- TASK DIRECTIONS
Check every line of the entries below for the word "retrait", then give only the number of lines that have it.

*-*-*

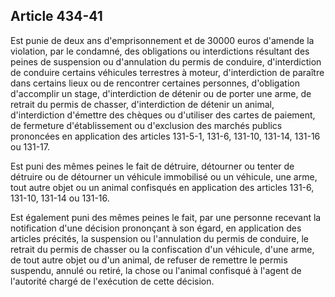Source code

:Article 434-41
----
Est punie de deux ans d'emprisonnement et de 30000 euros d'amende la violation,
par le condamné, des obligations ou interdictions résultant des peines de
suspension ou d'annulation du permis de conduire, d'interdiction de conduire
certains véhicules terrestres à moteur, d'interdiction de paraître dans certains
lieux ou de rencontrer certaines personnes, d'obligation d'accomplir un stage,
d'interdiction de détenir ou de porter une arme, de retrait du permis de
chasser, d'interdiction de détenir un animal, d'interdiction d'émettre des
chèques ou d'utiliser des cartes de paiement, de fermeture d'établissement ou
d'exclusion des marchés publics prononcées en application des articles 131-5-1,
131-6, 131-10, 131-14, 131-16 ou 131-17.

Est puni des mêmes peines le fait de détruire, détourner ou tenter de détruire
ou de détourner un véhicule immobilisé ou un véhicule, une arme, tout autre
objet ou un animal confisqués en application des articles 131-6, 131-10, 131-14
ou 131-16.

Est également puni des mêmes peines le fait, par une personne recevant la
notification d'une décision prononçant à son égard, en application des articles
précités, la suspension ou l'annulation du permis de conduire, le retrait du
permis de chasser ou la confiscation d'un véhicule, d'une arme, de tout autre
objet ou d'un animal, de refuser de remettre le permis suspendu, annulé ou
retiré, la chose ou l'animal confisqué à l'agent de l'autorité chargé de
l'exécution de cette décision.
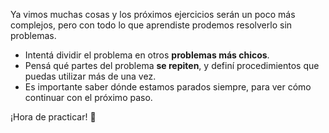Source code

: Ya vimos muchas cosas y los próximos ejercicios serán un poco más complejos, pero con todo lo que aprendiste prodemos resolverlo sin problemas.

* Intentá dividir el problema en otros **problemas más chicos**. 
* Pensá qué partes del problema **se repiten**, y definí procedimientos que puedas utilizar más de una vez.
* Es importante saber dónde estamos parados siempre, para ver cómo continuar con el próximo paso.

¡Hora de practicar! :muscle:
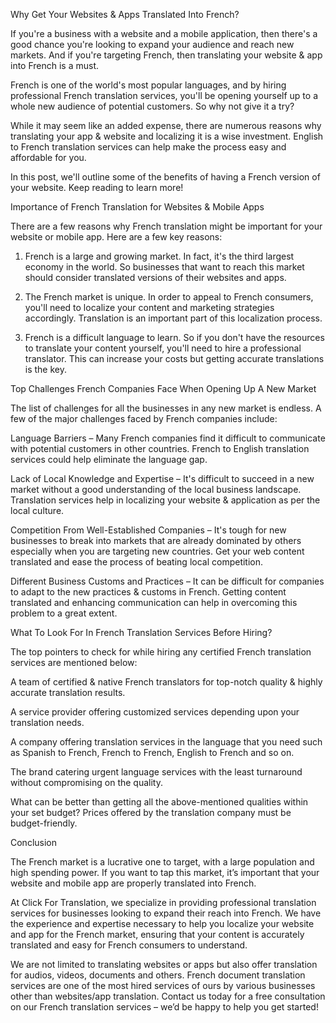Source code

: Why Get Your Websites & Apps Translated Into French?  	 

 If you're a business with a website and a mobile application, then there's a good chance you're looking to expand your audience and reach new markets. And if you're targeting French, then translating your website & app into French is a must.  

French is one of the world's most popular languages, and by hiring professional French translation services, you'll be opening yourself up to a whole new audience of potential customers. So why not give it a try?  

While it may seem like an added expense, there are numerous reasons why translating your app & website and localizing it is a wise investment. English to French translation services can help make the process easy and affordable for you.  

In this post, we'll outline some of the benefits of having a French version of your website. Keep reading to learn more!  

Importance of French Translation for Websites & Mobile Apps  

There are a few reasons why French translation might be important for your website or mobile app. Here are a few key reasons:  

1) French is a large and growing market. In fact, it's the third largest economy in the world. So businesses that want to reach this market should consider translated versions of their websites and apps.  

2) The French market is unique. In order to appeal to French consumers, you'll need to localize your content and marketing strategies accordingly. Translation is an important part of this localization process.  

3) French is a difficult language to learn. So if you don't have the resources to translate your content yourself, you'll need to hire a professional translator. This can increase your costs but getting accurate translations is the key.  

 Top Challenges French Companies Face When Opening Up A New Market  

 The list of challenges for all the businesses in any new market is endless. A few of the major challenges faced by French companies include:  

Language Barriers – Many French companies find it difficult to communicate with potential customers in other countries. French to English translation services could help eliminate the language gap.  

Lack of Local Knowledge and Expertise – It's difficult to succeed in a new market without a good understanding of the local business landscape. Translation services help in localizing your website & application as per the local culture.  

Competition From Well-Established Companies – It's tough for new businesses to break into markets that are already dominated by others especially when you are targeting new countries. Get your web content translated and ease the process of beating local competition.  

Different Business Customs and Practices – It can be difficult for companies to adapt to the new practices & customs in French. Getting content translated and enhancing communication can help in overcoming this problem to a great extent.   

What To Look For In French Translation Services Before Hiring? 

The top pointers to check for while hiring any certified French translation services are mentioned below:  

A team of certified & native French translators for top-notch quality & highly accurate translation results.  

A service provider offering customized services depending upon your translation needs.  

A company offering translation services in the language that you need such as Spanish to French, French to French, English to French and so on.  

The brand catering urgent language services with the least turnaround without compromising on the quality.  

What can be better than getting all the above-mentioned qualities within your set budget? Prices offered by the translation company must be budget-friendly.  

 Conclusion  

 The French market is a lucrative one to target, with a large population and high spending power. If you want to tap this market, it’s important that your website and mobile app are properly translated into French.  

At Click For Translation, we specialize in providing professional translation services for businesses looking to expand their reach into French. We have the experience and expertise necessary to help you localize your website and app for the French market, ensuring that your content is accurately translated and easy for French consumers to understand.  

 We are not limited to translating websites or apps but also offer translation for audios, videos, documents and others. French document translation services are one of the most hired services of ours by various businesses other than websites/app translation. Contact us today for a free consultation on our French translation services – we’d be happy to help you get started! 
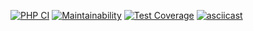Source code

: [![PHP CI](https://github.com/GaiPalyan/php-project-lvl2/actions/workflows/lint.yml/badge.svg)](https://github.com/GaiPalyan/php-project-lvl2/actions/workflows/lint.yml)
[![Maintainability](https://api.codeclimate.com/v1/badges/cecfb59aa8880b0d8506/maintainability)](https://codeclimate.com/github/GaiPalyan/php-project-lvl2/maintainability)
[![Test Coverage](https://api.codeclimate.com/v1/badges/cecfb59aa8880b0d8506/test_coverage)](https://codeclimate.com/github/GaiPalyan/php-project-lvl2/test_coverage)
[![asciicast](https://asciinema.org/a/ZgHGm7rR0RHbYN9NTaFNTjiLe.svg)](https://asciinema.org/a/ZgHGm7rR0RHbYN9NTaFNTjiLe)



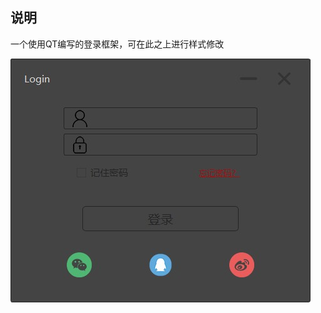 ## 说明

一个使用QT编写的登录框架，可在此之上进行样式修改

![login](https://github.com/TonyBeen/login_framework_with_qss/blob/master/login.jpeg)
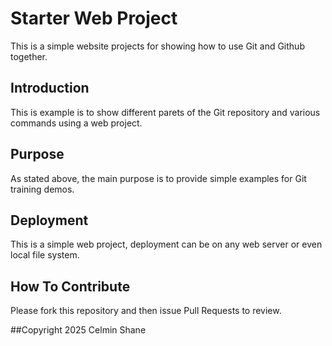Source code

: # Starter Web Project

This is a simple website projects for showing how to use Git and Github together.

## Introduction

This is example is to show different parets of the Git repository and various commands using a web project.

## Purpose

As stated above, the main purpose is to provide simple examples for Git training demos.

## Deployment

This is a simple web project, deployment can be on any web server or even local file system.

## How To Contribute

Please fork this repository and then issue Pull Requests to review.

##Copyright
2025 Celmin Shane
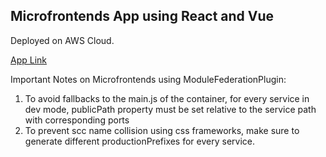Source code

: ## Microfrontends App using React and Vue

Deployed on AWS Cloud. 

[App Link](https://d1p36yd8zpmhpi.cloudfront.net/)

Important Notes on Microfrontends using ModuleFederationPlugin:

1. To avoid fallbacks to the main.js of the container, for every service in dev mode, publicPath property must be set relative to the service path with corresponding ports
2. To prevent scc name collision using css frameworks, make sure to generate different productionPrefixes for every service.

*-*-*

- REPLY TO THE EXERCISE
2